[[ Records shown open ]]
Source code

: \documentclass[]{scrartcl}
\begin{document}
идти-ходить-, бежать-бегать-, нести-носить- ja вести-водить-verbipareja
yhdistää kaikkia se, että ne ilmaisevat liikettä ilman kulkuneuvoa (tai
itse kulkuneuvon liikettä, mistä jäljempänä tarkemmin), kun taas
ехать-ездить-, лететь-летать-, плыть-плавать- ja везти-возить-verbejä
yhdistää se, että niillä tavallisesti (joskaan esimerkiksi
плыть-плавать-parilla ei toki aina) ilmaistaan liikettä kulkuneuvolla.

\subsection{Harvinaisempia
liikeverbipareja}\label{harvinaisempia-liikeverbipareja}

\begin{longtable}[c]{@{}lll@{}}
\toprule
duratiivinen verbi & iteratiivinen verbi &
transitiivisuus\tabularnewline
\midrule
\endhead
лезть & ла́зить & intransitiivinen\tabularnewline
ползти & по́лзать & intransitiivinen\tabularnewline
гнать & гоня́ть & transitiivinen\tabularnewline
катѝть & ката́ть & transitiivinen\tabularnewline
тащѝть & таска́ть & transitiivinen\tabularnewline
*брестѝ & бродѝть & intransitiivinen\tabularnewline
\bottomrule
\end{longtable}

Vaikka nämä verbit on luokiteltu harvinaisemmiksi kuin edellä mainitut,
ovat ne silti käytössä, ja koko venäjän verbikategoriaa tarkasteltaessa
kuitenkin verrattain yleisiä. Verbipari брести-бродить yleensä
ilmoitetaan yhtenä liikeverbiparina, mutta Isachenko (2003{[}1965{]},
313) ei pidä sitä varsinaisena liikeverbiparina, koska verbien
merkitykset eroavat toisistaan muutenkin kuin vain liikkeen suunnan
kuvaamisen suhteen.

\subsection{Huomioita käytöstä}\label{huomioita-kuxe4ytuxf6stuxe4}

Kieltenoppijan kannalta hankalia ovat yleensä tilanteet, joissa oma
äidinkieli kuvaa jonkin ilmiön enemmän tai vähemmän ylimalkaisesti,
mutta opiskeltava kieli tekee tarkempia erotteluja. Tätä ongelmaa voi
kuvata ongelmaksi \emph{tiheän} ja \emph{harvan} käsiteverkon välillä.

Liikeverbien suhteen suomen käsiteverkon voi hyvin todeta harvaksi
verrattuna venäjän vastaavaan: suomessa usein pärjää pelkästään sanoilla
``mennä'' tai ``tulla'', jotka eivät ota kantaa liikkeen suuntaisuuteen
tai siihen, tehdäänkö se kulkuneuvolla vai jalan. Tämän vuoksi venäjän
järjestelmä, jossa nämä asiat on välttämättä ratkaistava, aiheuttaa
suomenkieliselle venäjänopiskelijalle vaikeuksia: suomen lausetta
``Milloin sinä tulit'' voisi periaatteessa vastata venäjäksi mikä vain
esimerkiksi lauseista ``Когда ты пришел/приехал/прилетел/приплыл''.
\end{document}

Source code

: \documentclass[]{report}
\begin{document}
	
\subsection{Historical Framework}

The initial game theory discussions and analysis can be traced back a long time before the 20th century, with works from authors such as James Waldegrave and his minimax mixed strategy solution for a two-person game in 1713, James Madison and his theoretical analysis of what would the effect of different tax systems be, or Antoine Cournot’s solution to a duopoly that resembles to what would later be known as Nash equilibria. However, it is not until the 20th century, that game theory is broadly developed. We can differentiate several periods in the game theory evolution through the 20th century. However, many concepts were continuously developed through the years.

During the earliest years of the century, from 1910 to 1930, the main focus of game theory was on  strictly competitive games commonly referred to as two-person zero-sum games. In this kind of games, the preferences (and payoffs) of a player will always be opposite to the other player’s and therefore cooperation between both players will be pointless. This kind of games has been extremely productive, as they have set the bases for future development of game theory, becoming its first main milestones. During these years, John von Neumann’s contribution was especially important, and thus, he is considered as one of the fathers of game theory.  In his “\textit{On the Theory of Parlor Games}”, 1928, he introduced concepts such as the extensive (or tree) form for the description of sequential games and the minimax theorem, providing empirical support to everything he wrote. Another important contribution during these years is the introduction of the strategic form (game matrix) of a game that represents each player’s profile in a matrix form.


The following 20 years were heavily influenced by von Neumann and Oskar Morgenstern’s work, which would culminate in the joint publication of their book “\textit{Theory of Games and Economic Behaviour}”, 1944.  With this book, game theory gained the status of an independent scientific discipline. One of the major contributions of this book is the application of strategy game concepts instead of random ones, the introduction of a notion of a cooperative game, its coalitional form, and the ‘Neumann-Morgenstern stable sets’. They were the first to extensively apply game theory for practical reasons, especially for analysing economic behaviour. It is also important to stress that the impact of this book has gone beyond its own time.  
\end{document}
[[ Records shown closed ]]
Task objective: In this exercise, copy only the lines from the opening line of the material through the line where "kantaa liikkeen suuntaisuuteen" appears.

Answer box:
Source code

: \documentclass[]{scrartcl}
\begin{document}
идти-ходить-, бежать-бегать-, нести-носить- ja вести-водить-verbipareja
yhdistää kaikkia se, että ne ilmaisevat liikettä ilman kulkuneuvoa (tai
itse kulkuneuvon liikettä, mistä jäljempänä tarkemmin), kun taas
ехать-ездить-, лететь-летать-, плыть-плавать- ja везти-возить-verbejä
yhdistää se, että niillä tavallisesti (joskaan esimerkiksi
плыть-плавать-parilla ei toki aina) ilmaistaan liikettä kulkuneuvolla.

\subsection{Harvinaisempia
liikeverbipareja}\label{harvinaisempia-liikeverbipareja}

\begin{longtable}[c]{@{}lll@{}}
\toprule
duratiivinen verbi & iteratiivinen verbi &
transitiivisuus\tabularnewline
\midrule
\endhead
лезть & ла́зить & intransitiivinen\tabularnewline
ползти & по́лзать & intransitiivinen\tabularnewline
гнать & гоня́ть & transitiivinen\tabularnewline
катѝть & ката́ть & transitiivinen\tabularnewline
тащѝть & таска́ть & transitiivinen\tabularnewline
*брестѝ & бродѝть & intransitiivinen\tabularnewline
\bottomrule
\end{longtable}

Vaikka nämä verbit on luokiteltu harvinaisemmiksi kuin edellä mainitut,
ovat ne silti käytössä, ja koko venäjän verbikategoriaa tarkasteltaessa
kuitenkin verrattain yleisiä. Verbipari брести-бродить yleensä
ilmoitetaan yhtenä liikeverbiparina, mutta Isachenko (2003{[}1965{]},
313) ei pidä sitä varsinaisena liikeverbiparina, koska verbien
merkitykset eroavat toisistaan muutenkin kuin vain liikkeen suunnan
kuvaamisen suhteen.

\subsection{Huomioita käytöstä}\label{huomioita-kuxe4ytuxf6stuxe4}

Kieltenoppijan kannalta hankalia ovat yleensä tilanteet, joissa oma
äidinkieli kuvaa jonkin ilmiön enemmän tai vähemmän ylimalkaisesti,
mutta opiskeltava kieli tekee tarkempia erotteluja. Tätä ongelmaa voi
kuvata ongelmaksi \emph{tiheän} ja \emph{harvan} käsiteverkon välillä.

Liikeverbien suhteen suomen käsiteverkon voi hyvin todeta harvaksi
verrattuna venäjän vastaavaan: suomessa usein pärjää pelkästään sanoilla
``mennä'' tai ``tulla'', jotka eivät ota kantaa liikkeen suuntaisuuteen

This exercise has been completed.